South Africa turned to China for $1.5 billion for a coal-fired power plant. It is one of at least 63 such plants financed by China around the world, which collectively pollute more than Spain. Zambia tapped China for $94 million to build a soccer stadium of over 50,000 seats.
These are among the more than 600 projects around the world that China has financed to win new friends and develop new markets.
China envisions a vast global network of trade, investment and infrastructure that will reshape financial and geopolitical ties — and bring the rest of the world closer to Beijing.
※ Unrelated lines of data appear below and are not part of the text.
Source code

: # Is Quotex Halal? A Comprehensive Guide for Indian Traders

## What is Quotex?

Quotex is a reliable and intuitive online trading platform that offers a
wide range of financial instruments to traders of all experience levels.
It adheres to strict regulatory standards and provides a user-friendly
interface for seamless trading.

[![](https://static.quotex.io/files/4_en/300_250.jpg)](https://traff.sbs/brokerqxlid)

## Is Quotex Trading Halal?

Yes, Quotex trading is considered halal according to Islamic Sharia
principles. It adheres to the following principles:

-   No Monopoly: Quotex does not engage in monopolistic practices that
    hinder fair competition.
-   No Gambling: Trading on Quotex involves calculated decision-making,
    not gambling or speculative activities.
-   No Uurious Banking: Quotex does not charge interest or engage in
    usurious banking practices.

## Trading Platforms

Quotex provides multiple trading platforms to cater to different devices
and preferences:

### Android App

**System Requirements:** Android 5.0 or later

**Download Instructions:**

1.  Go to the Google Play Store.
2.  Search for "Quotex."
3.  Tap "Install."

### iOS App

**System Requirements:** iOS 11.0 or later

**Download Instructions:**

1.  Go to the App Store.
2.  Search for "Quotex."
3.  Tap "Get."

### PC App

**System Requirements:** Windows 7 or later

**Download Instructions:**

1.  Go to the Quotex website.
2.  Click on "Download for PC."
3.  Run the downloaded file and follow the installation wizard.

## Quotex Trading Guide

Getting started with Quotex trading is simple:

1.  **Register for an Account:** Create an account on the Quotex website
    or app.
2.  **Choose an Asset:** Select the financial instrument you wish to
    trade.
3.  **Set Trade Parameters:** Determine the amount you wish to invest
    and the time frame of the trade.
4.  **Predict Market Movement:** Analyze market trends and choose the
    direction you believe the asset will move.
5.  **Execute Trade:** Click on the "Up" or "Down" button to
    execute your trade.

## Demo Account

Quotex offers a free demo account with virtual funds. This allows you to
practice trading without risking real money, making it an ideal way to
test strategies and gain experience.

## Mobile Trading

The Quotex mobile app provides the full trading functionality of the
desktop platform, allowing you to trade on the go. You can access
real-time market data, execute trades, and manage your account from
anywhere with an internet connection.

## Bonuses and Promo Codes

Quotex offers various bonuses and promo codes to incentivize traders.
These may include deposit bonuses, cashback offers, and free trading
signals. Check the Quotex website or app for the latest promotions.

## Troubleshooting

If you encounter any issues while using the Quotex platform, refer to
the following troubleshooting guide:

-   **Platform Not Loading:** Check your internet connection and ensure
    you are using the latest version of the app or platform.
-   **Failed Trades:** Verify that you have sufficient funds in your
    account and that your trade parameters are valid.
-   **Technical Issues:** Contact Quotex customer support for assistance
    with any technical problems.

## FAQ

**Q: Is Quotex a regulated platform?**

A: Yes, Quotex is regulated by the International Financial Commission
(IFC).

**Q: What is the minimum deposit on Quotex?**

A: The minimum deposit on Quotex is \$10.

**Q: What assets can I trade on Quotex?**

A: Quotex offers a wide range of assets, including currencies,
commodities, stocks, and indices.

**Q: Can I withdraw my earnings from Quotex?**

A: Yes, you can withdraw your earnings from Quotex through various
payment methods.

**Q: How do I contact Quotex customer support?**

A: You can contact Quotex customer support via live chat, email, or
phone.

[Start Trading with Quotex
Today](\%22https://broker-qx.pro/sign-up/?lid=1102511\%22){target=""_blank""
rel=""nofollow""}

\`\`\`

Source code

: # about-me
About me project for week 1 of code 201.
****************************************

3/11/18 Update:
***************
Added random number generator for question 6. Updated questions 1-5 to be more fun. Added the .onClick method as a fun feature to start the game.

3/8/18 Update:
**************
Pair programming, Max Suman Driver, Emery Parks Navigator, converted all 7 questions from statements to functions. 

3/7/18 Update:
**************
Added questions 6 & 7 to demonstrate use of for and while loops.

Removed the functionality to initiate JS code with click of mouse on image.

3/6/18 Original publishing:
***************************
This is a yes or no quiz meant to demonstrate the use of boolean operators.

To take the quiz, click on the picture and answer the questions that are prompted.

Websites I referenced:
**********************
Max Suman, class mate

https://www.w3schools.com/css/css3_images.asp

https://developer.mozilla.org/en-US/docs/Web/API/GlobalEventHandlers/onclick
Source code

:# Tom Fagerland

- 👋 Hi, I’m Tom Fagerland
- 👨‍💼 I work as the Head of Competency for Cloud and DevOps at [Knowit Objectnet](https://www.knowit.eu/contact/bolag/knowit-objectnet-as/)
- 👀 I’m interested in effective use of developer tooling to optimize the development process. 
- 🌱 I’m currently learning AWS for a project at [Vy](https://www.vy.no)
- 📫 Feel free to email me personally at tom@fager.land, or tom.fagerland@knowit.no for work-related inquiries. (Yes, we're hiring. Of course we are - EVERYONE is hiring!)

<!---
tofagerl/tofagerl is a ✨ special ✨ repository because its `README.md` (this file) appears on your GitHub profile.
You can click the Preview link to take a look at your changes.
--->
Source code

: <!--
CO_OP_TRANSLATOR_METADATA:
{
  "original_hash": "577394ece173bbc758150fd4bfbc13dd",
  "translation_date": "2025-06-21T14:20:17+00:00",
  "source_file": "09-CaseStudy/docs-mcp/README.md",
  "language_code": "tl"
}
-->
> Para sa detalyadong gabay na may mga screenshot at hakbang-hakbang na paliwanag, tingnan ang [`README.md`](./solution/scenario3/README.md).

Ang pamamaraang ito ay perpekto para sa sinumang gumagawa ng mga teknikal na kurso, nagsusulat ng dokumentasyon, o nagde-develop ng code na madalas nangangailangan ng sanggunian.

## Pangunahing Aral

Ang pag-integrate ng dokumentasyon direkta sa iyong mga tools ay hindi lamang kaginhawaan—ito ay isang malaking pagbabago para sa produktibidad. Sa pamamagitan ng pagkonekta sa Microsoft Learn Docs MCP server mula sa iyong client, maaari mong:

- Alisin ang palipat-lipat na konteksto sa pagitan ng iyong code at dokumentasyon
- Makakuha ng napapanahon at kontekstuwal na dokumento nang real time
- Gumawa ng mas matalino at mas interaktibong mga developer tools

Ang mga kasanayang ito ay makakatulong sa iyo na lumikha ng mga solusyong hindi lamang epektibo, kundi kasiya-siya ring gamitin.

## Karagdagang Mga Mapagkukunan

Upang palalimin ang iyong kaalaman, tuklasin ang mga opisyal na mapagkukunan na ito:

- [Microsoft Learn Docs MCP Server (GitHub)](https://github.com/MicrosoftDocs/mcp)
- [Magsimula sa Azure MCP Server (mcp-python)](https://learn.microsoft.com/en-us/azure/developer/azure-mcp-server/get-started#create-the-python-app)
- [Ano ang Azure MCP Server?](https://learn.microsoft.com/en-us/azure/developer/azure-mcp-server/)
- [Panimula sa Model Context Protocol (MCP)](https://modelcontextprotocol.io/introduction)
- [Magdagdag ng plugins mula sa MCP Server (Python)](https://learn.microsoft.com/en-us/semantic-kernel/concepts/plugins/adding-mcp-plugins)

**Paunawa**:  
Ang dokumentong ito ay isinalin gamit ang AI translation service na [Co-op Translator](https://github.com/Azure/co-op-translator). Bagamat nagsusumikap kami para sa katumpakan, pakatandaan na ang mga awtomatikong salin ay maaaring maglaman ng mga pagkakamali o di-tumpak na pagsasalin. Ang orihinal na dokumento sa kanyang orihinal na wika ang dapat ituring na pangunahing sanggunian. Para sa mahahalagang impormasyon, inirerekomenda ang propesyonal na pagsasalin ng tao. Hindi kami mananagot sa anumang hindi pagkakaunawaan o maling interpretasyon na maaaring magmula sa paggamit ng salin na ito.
It is a modern-day version of the Marshall Plan, America’s reconstruction effort after World War II, which created a foundation for enduring military and diplomatic alliances. China’s strategy is bolder, more expensive and far riskier. Its money does not necessarily come with the usual rules. And the cost, for China and its borrowers alike, can sometimes be too high.
The New York Times examined nearly 600 projects that China helped finance in the last decade, through billions of dollars in grants, loans and investments. Taken together, they show the scope and motivation of China’s strategy:
— 41 pipelines and other oil and gas infrastructure help China secure valuable resources.
— 203 bridges, roads and railways create new ways for China to move its goods around the world.
— 199 power plants — for nuclear, natural gas, coal and renewables — give China new markets for its construction and equipment companies.
There are at least 112 countries where China has financed projects. While most fall under its infrastructure plan known as the Belt and Road Initiative, Beijing has pushed beyond those boundaries.
After years of honing its construction skills at home, China is now deploying them abroad, including a series of hydroelectric dams.
In terms of power output, many of them approach or exceed the size of the Hoover Dam.
China needs friends. And literal bridges can help build figurative ones.
Large ports in Pakistan, Sri Lanka and Malaysia — three countries along a major oil and commerce route from the Mideast and Africa — could someday double as naval logistics hubs.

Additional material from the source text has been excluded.